Maternal mortality in South Africa in 2001: from demographic census to epidemiological investigation
Garenne M, McCaa R and Nacro K: Population Health Metrics 6(4), 21 August 2008

Maternal mortality remains poorly researched in Africa, and is likely to worsen dramatically as a consequence of HIV/AIDS. The 2001 census of South Africa included a question on deaths in the previous 12 months, and two questions on external causes and maternal mortality, defined as "pregnancy-related deaths". A microdata sample from the census permits researchers to assess levels and differentials in maternal mortality, in a country severely affected by high death rates from HIV/AIDS and from external causes. After correcting for several minor biases, our estimate of the Maternal Mortality Ratio (MMR) in 2001 was 542 per 100,000 live births. This level is much higher than previous estimates dating from pre-HIV/AIDS times. This high level occurred despite a relatively low proportion of maternal deaths (6.4%) among deaths of women aged 15-49 years, and was due to the astonishingly high level of adult mortality, some 4.7 times higher than expected from mortality below age 15 or above age 50. The main reasons for these excessive levels were HIV and AIDS and external causes of deaths.

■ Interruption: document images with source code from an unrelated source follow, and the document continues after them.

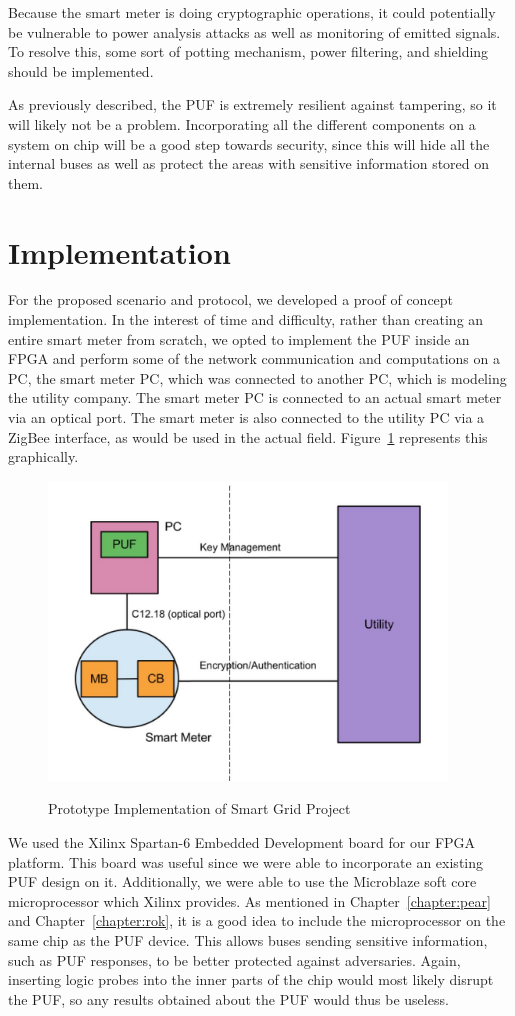 Because the smart meter is doing cryptographic operations, it could potentially be vulnerable to power analysis
attacks as well as monitoring of emitted signals. To resolve this, some sort of potting mechanism, power filtering,
and shielding should be implemented. 

As previously described, the PUF is extremely resilient against tampering, so it will likely not be a problem.
Incorporating all the different components on a system on chip will be a good step towards security, since this will
hide all the internal buses as well as protect the areas with sensitive information stored on them.

\section{Implementation}
For the proposed scenario and protocol, we developed a proof of concept implementation. In the interest of time and
difficulty, rather than creating an entire smart meter from scratch, we opted to implement the 
PUF inside an FPGA and perform some of the network communication and computations on a PC, the smart meter
PC, which was connected to another PC, which is modeling the utility company. The smart meter PC is connected
to an actual smart meter via an optical port. The smart meter is also connected to the utility PC via a ZigBee interface,
as would be used in the actual field. Figure~\ref{fig:doeimpl} represents this graphically.

\begin{figure}[!ht]
\includegraphics[width=400px]{images/doe_impl.jpg}
\label{fig:doeimpl}
\caption{Prototype Implementation of Smart Grid Project}
\end{figure}
\FloatBarrier

We used the Xilinx Spartan-6 Embedded Development board for our FPGA platform. This board was useful since we 
were able to incorporate an existing PUF design on it. Additionally, we were able to use the Microblaze soft core
microprocessor which Xilinx provides. As mentioned in Chapter~\ref{chapter:pear} and Chapter~\ref{chapter:rok},
it is a good idea to include the microprocessor on the same chip as the PUF device. This allows buses sending
sensitive information, such as PUF responses, to be better protected against adversaries. Again, inserting logic
probes into the inner parts of the chip would most likely disrupt the PUF, so any results obtained about the PUF would
thus be useless.

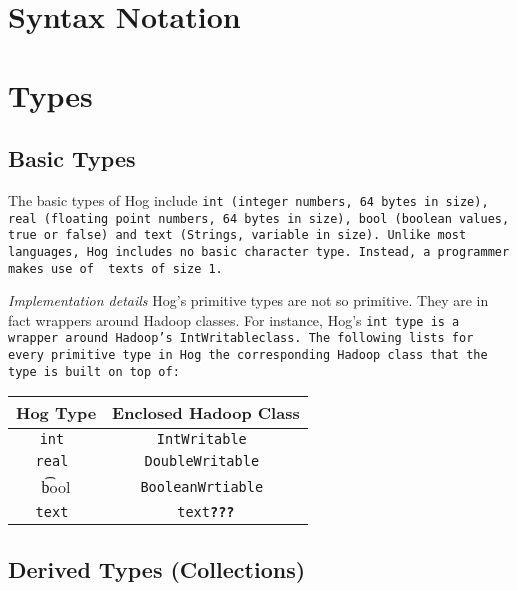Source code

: \documentclass{book}
\begin{document}

\chapter{Syntax Notation} %
\label{cha:syntax_notation}


\chapter{Types} %
\label{cha:types}

\section{Basic Types} %
\label{sec:basic_types}

The basic types of Hog include \tt int \rm (integer numbers, 64 bytes in size), \tt
real \rm (floating point numbers, 64 bytes in size), \tt bool \rm(boolean values,
true or false) and \tt text \rm (Strings, variable in size). Unlike most languages,
Hog includes no basic character type. Instead, a programmer makes use of \tt
text\rm s of size 1.

\emph{Implementation details} Hog’s primitive types are not so primitive. They are
in fact wrappers around Hadoop classes. For instance, Hog’s \tt int \rm type is a
wrapper around Hadoop's \tt IntWritableclass\rm. The following lists for every
primitive type in Hog the corresponding Hadoop class that the type is built on top
of:

\begin{center}
\begin{tabular}{|c|c|}
    \hline
\textbf{Hog Type} & \textbf{Enclosed Hadoop Class} \\ \hline
\tt int & \tt IntWritable \\ \hline
\tt real & \tt DoubleWritable \\ \hline
\t bool & \tt BooleanWrtiable \\ \hline
\tt text & \tt text\textbf{???}\rm \\ \hline
\end{tabular}
\end{center}


\section{Derived Types (Collections)} %
\label{sec:derived_types_collections_}
\end{document}
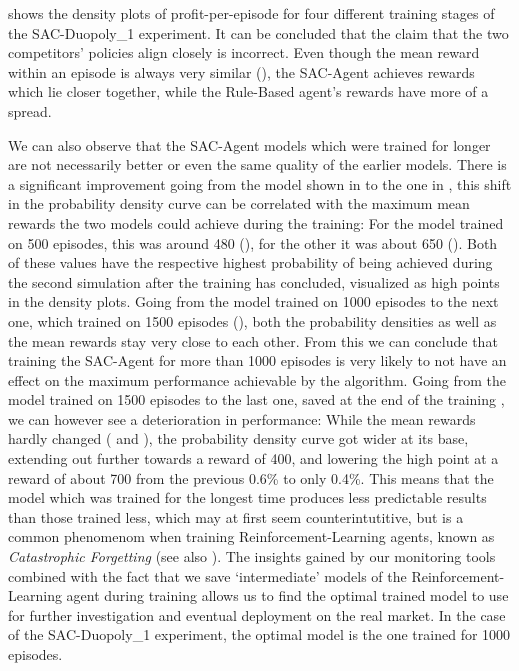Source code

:  shows the density plots of profit-per-episode for four different training stages of the SAC-Duopoly\_1 experiment. It can be concluded that the claim that the two competitors' policies align closely is incorrect. Even though the mean reward within an episode is always very similar (), the SAC-Agent achieves rewards which lie closer together, while the Rule-Based agent's rewards have more of a spread.

We can also observe that the SAC-Agent models which were trained for longer are not necessarily better or even the same quality of the earlier models. There is a significant improvement going from the model shown in  to the one in , this shift in the probability density curve can be correlated with the maximum mean rewards the two models could achieve during the training: For the model trained on 500 episodes, this was around 480 (), for the other it was about 650 (). Both of these values have the respective highest probability of being achieved during the second simulation after the training has concluded, visualized as high points in the density plots. Going from the model trained on 1000 episodes to the next one, which trained on 1500 episodes (), both the probability densities as well as the mean rewards stay very close to each other. From this we can conclude that training the SAC-Agent for more than 1000 episodes is very likely to not have an effect on the maximum performance achievable by the algorithm. Going from the model trained on 1500 episodes to the last one, saved at the end of the training , we can however see a deterioration in performance: While the mean rewards hardly changed ( and ), the probability density curve got wider at its base, extending out further towards a reward of 400, and lowering the high point at a reward of about 700 from the previous 0.6\% to only 0.4\%. This means that the model which was trained for the longest time produces less predictable results than those trained less, which may at first seem counterintutitive, but is a common phenomenom when training Reinforcement-Learning agents, known as \emph{Catastrophic Forgetting} (see also \cite{CatastrophicForgetting}). The insights gained by our monitoring tools combined with the fact that we save `intermediate' models of the Reinforcement-Learning agent during training allows us to find the optimal trained model to use for further investigation and eventual deployment on the real market. In the case of the SAC-Duopoly\_1 experiment, the optimal model is the one trained for 1000 episodes.


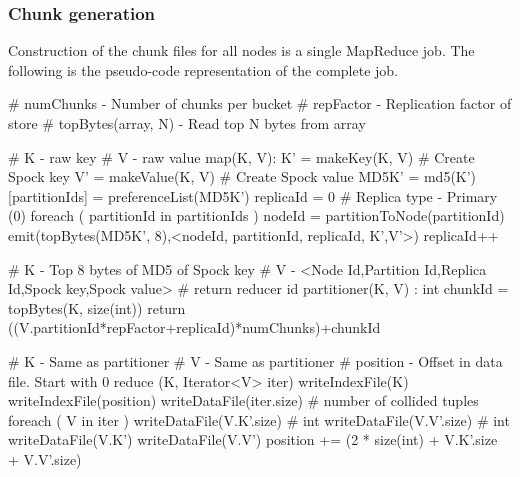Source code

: \documentclass[10pt,twocolumn,preprint,natbib,authoryear]{sigplanconf}
\begin{document}

\subsubsection{Chunk generation}
\label{sec:read_only:chunk_generation}

Construction of the chunk files for all \projectname{} nodes is a single MapReduce job. The following is the pseudo-code representation of the complete job. 

\scriptsize
\label{MapReduce for Chunk generation}
\begin{verbatimtab}
# numChunks - Number of chunks per bucket
# repFactor - Replication factor of store
# topBytes(array, N) - Read top N bytes from array

# K - raw key
# V - raw value
map(K, V):
  K' = makeKey(K, V)     	# Create Spock key
  V' = makeValue(K, V)   	# Create Spock value
  MD5K' = md5(K')
  [partitionIds] = preferenceList(MD5K')
  replicaId = 0			# Replica type - Primary (0)
  foreach ( partitionId in partitionIds )
    nodeId = partitionToNode(partitionId)
    emit(topBytes(MD5K', 8),<nodeId, partitionId, replicaId, K',V'>) 
    replicaId++     

# K - Top 8 bytes of MD5 of Spock key
# V - <Node Id,Partition Id,Replica Id,Spock key,Spock value>
# return reducer id
partitioner(K, V) : int
  chunkId = topBytes(K, size(int)) %
  return ((V.partitionId*repFactor+replicaId)*numChunks)+chunkId
 
# K - Same as partitioner
# V - Same as partitioner
# position - Offset in data file. Start with 0
reduce (K, Iterator<V> iter)
  writeIndexFile(K)
  writeIndexFile(position)
  writeDataFile(iter.size)   # number of collided tuples
  foreach ( V in iter )
    writeDataFile(V.K'.size) # int
    writeDataFile(V.V'.size) # int
    writeDataFile(V.K')
    writeDataFile(V.V')
    position += (2 * size(int) + V.K'.size + V.V'.size)
\end{verbatimtab}
\normalsize
\end{document}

The differentials in MMR were considerable: 1 to 9.2 for population groups (race), 1 to 3.2 for provinces, and 1 to 2.4 for levels of education. Relationship with income and wealth were complex, with highest values for middle income and middle wealth index. Demographic census microdata offer the opportunity to conduct an epidemiologic analysis of maternal mortality. Indirect causes of maternal deaths appear much more important than direct obstetric causes. The MMR appears no longer to be a reliable measure of the quality of obstetric care or a measure of safe motherhood.